The hacked versions of the British designer's stool, including designs by ETC.etera, Oliver M Furth and wHY Objects, were raffled off to raise funds for LA-Más, a Los Angeles initiative that aims to improve circumstances of the city's lower-income and underserved communities.
A number of the practices played with the material of Max Lamb's Last Stool, which is spun from a single sheet of metal, and comes in finishes such as splattered enamel, solid polished copper and brass.
Architecture firm Snøhetta, for example, patinated the polished copper version of the Last Stool to give it a deep blue hue and rough texture, while American designer Kelly Wearstler applied plaster to the surface of the seat.
US firm Rapt Studio, meanwhile, made three redesigns, which included casting the seat in concrete and wrapping it in black plastic and buckles.
Los Angeles interior designer Oliver M Furth's material experiment divided a copper stool in half. One side remains glossy, while the other is weathered. wHY Objects, the design arm of firm wHY Architecture, hacked the chair so that the top twists up and away from the base to create a taller version.

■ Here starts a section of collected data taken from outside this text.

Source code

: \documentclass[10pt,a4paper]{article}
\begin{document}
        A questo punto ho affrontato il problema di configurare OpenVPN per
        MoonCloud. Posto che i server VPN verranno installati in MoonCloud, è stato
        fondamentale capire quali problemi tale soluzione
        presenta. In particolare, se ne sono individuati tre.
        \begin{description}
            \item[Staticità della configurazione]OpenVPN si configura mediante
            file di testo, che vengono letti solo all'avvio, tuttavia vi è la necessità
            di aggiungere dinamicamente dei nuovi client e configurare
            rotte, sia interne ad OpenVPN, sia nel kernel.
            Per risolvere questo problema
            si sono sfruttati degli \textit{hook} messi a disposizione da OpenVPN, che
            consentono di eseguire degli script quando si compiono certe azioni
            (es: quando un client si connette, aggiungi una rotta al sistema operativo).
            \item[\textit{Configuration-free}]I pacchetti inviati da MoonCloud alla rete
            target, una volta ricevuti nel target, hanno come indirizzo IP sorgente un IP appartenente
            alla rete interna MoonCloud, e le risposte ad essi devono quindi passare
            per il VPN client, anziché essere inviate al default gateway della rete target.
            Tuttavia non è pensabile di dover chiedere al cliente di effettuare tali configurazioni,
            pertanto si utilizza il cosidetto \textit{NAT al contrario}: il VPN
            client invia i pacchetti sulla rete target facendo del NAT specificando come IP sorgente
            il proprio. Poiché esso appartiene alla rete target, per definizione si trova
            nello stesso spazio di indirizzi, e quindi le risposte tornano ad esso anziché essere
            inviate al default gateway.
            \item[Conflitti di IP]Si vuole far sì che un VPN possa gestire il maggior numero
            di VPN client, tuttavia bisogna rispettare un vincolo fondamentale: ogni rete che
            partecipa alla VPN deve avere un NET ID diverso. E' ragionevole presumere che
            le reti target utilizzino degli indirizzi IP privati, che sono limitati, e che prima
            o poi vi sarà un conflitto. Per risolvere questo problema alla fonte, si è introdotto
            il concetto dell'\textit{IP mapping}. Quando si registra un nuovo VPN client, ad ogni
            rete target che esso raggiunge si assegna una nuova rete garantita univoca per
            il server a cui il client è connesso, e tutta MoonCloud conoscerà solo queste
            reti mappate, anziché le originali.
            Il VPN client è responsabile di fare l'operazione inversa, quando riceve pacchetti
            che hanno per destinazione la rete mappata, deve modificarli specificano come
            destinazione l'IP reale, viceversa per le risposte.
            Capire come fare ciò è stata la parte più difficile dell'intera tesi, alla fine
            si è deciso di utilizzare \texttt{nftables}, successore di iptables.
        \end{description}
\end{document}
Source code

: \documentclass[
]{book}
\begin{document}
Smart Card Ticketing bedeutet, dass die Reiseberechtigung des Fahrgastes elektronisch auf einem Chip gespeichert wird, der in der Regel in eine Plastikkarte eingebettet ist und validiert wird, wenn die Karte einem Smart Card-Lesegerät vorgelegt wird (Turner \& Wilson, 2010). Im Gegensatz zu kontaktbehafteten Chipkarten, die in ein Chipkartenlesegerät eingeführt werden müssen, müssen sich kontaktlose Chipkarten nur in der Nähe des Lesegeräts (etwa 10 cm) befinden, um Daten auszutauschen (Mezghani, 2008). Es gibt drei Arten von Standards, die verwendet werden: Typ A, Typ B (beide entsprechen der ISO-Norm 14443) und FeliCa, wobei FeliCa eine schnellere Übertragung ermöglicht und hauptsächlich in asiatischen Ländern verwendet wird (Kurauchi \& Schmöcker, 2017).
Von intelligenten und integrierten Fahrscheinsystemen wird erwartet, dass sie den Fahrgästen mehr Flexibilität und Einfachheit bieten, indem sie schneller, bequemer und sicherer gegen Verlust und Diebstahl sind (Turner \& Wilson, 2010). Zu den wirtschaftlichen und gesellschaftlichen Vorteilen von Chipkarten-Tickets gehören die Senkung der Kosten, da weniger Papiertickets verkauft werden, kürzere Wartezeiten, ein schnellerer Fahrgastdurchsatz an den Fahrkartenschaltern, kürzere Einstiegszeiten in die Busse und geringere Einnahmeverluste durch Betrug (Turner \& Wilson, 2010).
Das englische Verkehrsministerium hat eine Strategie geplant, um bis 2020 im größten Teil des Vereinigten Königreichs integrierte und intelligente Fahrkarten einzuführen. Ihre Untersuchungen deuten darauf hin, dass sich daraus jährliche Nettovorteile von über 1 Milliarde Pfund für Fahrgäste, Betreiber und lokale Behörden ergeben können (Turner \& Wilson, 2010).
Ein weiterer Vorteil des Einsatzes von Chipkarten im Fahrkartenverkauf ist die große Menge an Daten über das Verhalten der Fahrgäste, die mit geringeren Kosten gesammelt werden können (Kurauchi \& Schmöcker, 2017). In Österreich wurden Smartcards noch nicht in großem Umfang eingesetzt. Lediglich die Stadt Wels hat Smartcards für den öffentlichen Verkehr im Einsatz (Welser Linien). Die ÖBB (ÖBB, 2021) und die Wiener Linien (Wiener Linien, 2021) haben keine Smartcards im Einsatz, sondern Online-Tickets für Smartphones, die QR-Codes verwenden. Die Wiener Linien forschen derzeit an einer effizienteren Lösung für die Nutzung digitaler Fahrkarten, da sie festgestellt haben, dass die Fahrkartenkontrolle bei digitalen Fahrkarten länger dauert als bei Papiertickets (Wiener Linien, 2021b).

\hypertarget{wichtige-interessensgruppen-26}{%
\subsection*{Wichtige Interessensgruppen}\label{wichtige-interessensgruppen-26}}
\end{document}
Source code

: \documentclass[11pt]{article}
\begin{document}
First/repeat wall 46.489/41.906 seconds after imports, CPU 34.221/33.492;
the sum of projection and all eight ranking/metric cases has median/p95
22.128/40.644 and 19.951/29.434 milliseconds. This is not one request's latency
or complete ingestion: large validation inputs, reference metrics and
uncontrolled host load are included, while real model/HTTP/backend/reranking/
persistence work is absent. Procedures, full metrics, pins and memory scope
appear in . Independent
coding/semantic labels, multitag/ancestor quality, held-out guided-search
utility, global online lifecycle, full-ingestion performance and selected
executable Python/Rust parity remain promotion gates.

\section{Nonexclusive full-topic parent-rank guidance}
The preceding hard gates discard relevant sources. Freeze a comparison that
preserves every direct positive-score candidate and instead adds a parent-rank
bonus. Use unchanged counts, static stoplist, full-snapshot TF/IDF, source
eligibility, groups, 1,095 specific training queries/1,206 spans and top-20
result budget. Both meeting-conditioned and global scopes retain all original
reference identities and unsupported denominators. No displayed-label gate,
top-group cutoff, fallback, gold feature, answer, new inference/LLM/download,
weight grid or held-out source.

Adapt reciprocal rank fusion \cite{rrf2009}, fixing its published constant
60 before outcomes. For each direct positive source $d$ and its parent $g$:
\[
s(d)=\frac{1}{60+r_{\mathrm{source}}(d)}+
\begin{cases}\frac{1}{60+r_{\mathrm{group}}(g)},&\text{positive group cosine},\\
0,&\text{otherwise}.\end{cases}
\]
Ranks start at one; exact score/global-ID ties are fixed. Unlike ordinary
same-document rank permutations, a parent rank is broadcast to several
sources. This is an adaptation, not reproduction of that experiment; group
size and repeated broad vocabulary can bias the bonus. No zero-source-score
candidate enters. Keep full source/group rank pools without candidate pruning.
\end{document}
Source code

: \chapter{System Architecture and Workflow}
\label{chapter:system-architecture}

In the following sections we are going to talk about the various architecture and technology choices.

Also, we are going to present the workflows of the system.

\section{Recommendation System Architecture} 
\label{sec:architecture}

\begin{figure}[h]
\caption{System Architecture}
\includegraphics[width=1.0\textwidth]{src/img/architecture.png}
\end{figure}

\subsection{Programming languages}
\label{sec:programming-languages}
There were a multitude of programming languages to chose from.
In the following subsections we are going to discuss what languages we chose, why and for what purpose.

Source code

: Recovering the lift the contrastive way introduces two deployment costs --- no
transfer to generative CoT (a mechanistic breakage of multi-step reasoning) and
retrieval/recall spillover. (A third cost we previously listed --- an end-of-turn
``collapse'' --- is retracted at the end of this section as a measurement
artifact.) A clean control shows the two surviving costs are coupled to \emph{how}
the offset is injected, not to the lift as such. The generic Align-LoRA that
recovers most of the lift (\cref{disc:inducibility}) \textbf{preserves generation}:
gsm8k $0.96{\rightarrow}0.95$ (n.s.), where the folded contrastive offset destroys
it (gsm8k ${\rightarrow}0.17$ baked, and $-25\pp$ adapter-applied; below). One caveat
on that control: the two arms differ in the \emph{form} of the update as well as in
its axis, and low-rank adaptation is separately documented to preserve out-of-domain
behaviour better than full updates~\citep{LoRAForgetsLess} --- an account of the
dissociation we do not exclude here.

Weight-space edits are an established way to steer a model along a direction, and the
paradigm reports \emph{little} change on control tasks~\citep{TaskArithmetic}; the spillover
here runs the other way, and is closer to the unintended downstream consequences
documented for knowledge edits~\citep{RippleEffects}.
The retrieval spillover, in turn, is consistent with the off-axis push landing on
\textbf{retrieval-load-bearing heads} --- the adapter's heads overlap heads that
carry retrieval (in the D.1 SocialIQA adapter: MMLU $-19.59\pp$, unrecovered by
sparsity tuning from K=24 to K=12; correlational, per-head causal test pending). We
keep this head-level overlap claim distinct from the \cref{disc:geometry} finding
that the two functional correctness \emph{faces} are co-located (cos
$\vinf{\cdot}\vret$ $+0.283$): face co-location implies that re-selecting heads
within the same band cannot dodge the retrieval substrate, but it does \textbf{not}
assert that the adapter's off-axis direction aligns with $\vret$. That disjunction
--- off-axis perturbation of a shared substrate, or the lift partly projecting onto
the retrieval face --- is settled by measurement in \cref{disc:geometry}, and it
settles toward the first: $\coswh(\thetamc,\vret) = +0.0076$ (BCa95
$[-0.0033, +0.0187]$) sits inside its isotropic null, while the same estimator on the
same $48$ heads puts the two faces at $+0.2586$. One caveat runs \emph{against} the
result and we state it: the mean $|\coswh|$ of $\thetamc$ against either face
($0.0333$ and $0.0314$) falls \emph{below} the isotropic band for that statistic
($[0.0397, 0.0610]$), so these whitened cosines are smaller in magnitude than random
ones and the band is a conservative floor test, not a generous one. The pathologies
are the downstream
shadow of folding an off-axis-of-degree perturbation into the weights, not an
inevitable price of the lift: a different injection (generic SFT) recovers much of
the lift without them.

Another version is a playful model by design studio ETC.etera, which set the stool in a concrete foundation peppered with packets of Haribo sweets. A hammer placed atop the stool can be used to hit the drum, turning it into large gong.
A number of the studios created new uses for the stool. Architecture and interior office The Archers, also based in Los Angeles, transformed the piece of furniture into a light with a black shade.
LA-Más, meanwhile, placed a large red pincushion that resembles a tomato on top of the stool, with huge sewing needles sticking out.
Hem Fest attendees purchased raffle tickets for $10 (£7.88) and placed their bets on different Last Stools, with each going to one winner. The proceeds go towards LA-Más' Backyard Homes Project, an initiative to build affordable homes in back gardens across the city.
The small-scale residences, known as ADUs, or accessory dwelling units, have become more popular in the city after California made changes to state laws. The reform responds to the city's housing shortages and rising rents, and is intended to enable a quick and easy way to provide more affordable housing.
Los Angeles Design Festival 2019, which took place from 20 to 23 June, spotlighted the trend with its ADU Home Tour. The event offered tours of six architect-designed ADUs that have been built across the city, including a design by LA-Más.
Other events during this year's festival included the INTRO/LA exhibition, focusing on local studios shaping the city's design scene.